YOUR INSTRUCTIONS – The records follow. Filter them to the lines that hold "support".

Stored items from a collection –

--- START ---

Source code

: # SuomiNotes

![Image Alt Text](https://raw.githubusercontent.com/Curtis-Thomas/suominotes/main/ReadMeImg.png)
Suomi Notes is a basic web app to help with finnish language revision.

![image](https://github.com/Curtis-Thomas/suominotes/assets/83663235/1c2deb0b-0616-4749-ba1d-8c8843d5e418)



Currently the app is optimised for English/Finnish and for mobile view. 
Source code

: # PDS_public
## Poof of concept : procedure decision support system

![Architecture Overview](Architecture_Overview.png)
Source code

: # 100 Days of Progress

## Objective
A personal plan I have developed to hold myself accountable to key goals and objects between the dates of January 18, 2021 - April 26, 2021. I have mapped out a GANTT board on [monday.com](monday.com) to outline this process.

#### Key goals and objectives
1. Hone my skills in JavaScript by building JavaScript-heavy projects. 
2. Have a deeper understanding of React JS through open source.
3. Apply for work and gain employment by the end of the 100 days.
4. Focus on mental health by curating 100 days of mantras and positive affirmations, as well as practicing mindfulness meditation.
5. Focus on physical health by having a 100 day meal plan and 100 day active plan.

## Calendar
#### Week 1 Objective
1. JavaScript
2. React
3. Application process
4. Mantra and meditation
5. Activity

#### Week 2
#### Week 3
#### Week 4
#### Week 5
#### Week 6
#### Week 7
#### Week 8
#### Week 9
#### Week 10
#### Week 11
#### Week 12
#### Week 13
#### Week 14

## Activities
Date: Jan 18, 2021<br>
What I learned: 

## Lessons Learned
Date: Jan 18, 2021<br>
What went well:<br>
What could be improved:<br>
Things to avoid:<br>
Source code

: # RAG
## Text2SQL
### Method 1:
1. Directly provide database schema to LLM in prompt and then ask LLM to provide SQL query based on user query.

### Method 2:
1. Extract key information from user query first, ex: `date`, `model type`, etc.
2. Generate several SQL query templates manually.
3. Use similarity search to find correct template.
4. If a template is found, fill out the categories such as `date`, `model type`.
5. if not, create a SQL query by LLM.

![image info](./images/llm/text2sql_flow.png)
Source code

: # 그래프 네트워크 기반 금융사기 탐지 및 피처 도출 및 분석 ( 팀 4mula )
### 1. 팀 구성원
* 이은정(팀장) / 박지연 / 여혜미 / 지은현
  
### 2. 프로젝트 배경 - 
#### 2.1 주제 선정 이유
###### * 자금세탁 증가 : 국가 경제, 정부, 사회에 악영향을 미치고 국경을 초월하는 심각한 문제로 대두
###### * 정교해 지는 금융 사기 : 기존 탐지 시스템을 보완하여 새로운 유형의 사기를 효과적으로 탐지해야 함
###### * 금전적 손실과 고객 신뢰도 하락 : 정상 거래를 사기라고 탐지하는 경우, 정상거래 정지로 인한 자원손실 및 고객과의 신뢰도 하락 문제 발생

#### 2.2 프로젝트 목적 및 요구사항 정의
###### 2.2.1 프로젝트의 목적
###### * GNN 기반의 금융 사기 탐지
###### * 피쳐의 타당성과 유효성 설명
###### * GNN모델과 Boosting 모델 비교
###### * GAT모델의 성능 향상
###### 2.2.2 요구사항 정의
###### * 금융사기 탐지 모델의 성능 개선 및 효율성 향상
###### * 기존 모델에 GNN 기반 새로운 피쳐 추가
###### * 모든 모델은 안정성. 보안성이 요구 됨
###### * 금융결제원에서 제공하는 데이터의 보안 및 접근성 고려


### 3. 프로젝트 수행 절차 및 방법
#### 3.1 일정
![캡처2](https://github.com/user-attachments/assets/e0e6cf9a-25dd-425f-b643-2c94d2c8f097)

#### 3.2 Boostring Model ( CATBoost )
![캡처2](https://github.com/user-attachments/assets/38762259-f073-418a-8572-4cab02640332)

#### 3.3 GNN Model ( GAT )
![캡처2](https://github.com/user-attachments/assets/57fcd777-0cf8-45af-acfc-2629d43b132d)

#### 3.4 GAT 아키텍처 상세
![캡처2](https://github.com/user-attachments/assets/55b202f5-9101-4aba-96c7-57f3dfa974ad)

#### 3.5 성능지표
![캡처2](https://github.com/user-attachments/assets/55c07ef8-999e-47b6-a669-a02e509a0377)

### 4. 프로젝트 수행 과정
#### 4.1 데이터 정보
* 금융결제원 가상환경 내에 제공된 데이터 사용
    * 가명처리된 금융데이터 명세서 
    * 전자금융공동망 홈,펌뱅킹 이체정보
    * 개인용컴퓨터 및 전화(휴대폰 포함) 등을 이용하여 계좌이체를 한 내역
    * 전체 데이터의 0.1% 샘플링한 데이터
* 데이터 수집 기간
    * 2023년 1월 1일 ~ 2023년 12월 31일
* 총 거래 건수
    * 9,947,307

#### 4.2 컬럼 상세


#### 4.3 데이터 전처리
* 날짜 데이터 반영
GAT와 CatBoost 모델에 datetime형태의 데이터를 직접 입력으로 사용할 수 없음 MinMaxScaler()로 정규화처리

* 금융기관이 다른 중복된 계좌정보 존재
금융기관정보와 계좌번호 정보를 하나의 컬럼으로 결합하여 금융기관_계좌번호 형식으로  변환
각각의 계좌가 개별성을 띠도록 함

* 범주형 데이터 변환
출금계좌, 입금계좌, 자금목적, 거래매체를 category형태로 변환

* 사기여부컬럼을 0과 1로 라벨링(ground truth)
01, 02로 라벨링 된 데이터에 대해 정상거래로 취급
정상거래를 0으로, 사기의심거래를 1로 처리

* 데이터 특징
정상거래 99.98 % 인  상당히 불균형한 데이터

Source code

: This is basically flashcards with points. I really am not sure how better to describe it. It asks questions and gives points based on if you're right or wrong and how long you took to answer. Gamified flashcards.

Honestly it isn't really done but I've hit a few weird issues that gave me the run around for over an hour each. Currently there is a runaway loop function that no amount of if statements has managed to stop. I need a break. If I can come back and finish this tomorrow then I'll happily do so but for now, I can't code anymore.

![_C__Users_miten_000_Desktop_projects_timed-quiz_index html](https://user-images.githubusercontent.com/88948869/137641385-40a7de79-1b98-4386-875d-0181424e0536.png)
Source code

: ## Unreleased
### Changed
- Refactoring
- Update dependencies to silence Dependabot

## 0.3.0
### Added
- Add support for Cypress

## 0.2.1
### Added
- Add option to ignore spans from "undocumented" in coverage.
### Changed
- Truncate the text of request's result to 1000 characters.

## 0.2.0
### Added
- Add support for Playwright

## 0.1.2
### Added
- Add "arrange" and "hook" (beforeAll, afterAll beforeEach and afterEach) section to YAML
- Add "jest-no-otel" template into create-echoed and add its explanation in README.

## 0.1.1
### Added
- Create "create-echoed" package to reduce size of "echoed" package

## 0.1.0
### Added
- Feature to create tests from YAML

--- END ---

OUTPUT FOR THIS TASK –
## Poof of concept : procedure decision support system
- Add support for Cypress
- Add support for Playwright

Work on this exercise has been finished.